The story of Cybele, the Phrygian fertility goddess, is quite striking in its similarity to Christian mythology. 
Gerald L. Berry, author of "Religions of the World," wrote:

"About 200 B.C. mystery cults began to appear in Rome just as they had earlier in Greece. Most notable was the Cybele cult centered on Vatican hill ...Associated with the Cybele cult was that of her lover, Attis (the older Tammuz, Osiris, Dionysus, or Orpheus under a new name). He was a god of ever-reviving vegetation. Born of a virgin, he died and was reborn annually. The festival began as a day of blood on Black Friday and culminated after three days in a day of rejoicing over the resurrection."

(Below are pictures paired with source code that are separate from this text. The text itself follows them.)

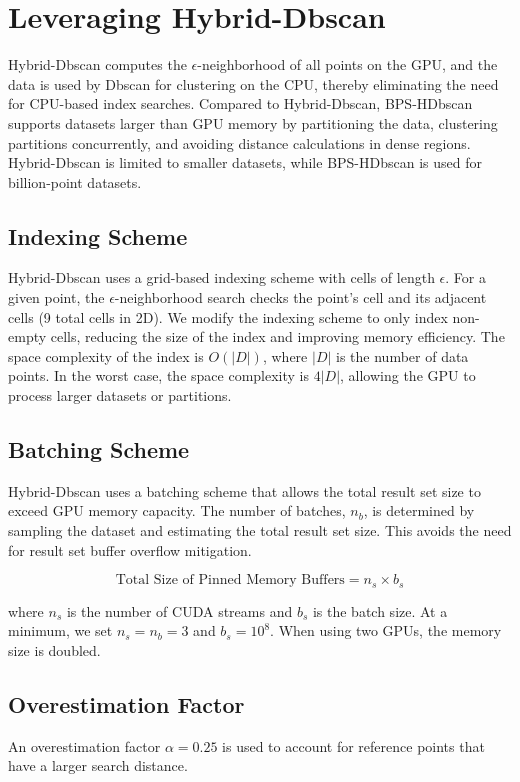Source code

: \documentclass{article}
\begin{document}
\section{Leveraging Hybrid-Dbscan}

Hybrid-Dbscan computes the $\epsilon$-neighborhood of all points on the GPU, and the data is used by Dbscan for clustering on the CPU, thereby eliminating the need for CPU-based index searches. Compared to Hybrid-Dbscan, BPS-HDbscan supports datasets larger than GPU memory by partitioning the data, clustering partitions concurrently, and avoiding distance calculations in dense regions. Hybrid-Dbscan is limited to smaller datasets, while BPS-HDbscan is used for billion-point datasets.

\subsection{Indexing Scheme}
Hybrid-Dbscan uses a grid-based indexing scheme with cells of length $\epsilon$. For a given point, the $\epsilon$-neighborhood search checks the point's cell and its adjacent cells (9 total cells in 2D). We modify the indexing scheme to only index non-empty cells, reducing the size of the index and improving memory efficiency. The space complexity of the index is \(O(|D|)\), where \(|D|\) is the number of data points. In the worst case, the space complexity is \(4|D|\), allowing the GPU to process larger datasets or partitions.

\subsection{Batching Scheme}
Hybrid-Dbscan uses a batching scheme that allows the total result set size to exceed GPU memory capacity. The number of batches, \(n_b\), is determined by sampling the dataset and estimating the total result set size. This avoids the need for result set buffer overflow mitigation.

\[
\text{Total Size of Pinned Memory Buffers} = n_s \times b_s
\]

where \(n_s\) is the number of CUDA streams and \(b_s\) is the batch size. At a minimum, we set \(n_s = n_b = 3\) and \(b_s = 10^8\). When using two GPUs, the memory size is doubled.

\subsection{Overestimation Factor}
An overestimation factor \(\alpha = 0.25\) is used to account for reference points that have a larger search distance.
\end{document}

This is the reason why Easter was condemned during the Protestant Reformation as a ‘pagan’ celebration, and was banned by many religious movements including the Baptists, the Quakers, and Congregational Protestants. 

Wiccans and Neo-pagans celebrate the Spring Equinox as one of their eight holy days of celebration. It’s all about recognising the natural rhythm of the seasons, and the circular nature of life and death, summer and winter, light and darkness.

Work in your garden, cook a feast of spring lamb and fresh herbs, light candles, and devour eggs decorated with flowers and stars (even if they are chocolate) … and now you are continuing a tradition that began many millenniums ago.